BEGIN GIVEN INFORMATION

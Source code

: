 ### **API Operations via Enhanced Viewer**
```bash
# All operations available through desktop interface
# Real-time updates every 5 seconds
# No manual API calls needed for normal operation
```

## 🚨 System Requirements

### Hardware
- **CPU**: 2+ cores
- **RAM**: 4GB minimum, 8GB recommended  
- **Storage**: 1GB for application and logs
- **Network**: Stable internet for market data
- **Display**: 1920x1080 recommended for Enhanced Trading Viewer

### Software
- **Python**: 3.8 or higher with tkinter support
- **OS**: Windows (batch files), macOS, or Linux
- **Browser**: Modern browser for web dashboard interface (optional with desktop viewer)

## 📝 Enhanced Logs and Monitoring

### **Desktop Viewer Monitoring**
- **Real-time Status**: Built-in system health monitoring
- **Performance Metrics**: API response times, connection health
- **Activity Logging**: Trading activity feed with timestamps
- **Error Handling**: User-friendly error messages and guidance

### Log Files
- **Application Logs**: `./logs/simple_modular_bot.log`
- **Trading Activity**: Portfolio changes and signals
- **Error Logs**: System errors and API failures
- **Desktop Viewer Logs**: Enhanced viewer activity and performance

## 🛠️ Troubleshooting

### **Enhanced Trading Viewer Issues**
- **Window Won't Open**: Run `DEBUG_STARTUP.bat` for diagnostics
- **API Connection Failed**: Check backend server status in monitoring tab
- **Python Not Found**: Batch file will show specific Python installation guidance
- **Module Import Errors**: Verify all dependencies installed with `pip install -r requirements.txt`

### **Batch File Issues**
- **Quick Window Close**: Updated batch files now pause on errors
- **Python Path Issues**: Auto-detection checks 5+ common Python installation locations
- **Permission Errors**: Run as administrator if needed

END GIVEN INFORMATION

=== WHAT IS BEING ASKED ===
Exactly the lines from the one containing "- **API Connection" through the end of the entries above must be output, and no others.

=== SOLVED PROBLEM ===
- **API Connection Failed**: Check backend server status in monitoring tab
- **Python Not Found**: Batch file will show specific Python installation guidance
- **Module Import Errors**: Verify all dependencies installed with `pip install -r requirements.txt`

### **Batch File Issues**
- **Quick Window Close**: Updated batch files now pause on errors
- **Python Path Issues**: Auto-detection checks 5+ common Python installation locations
- **Permission Errors**: Run as administrator if needed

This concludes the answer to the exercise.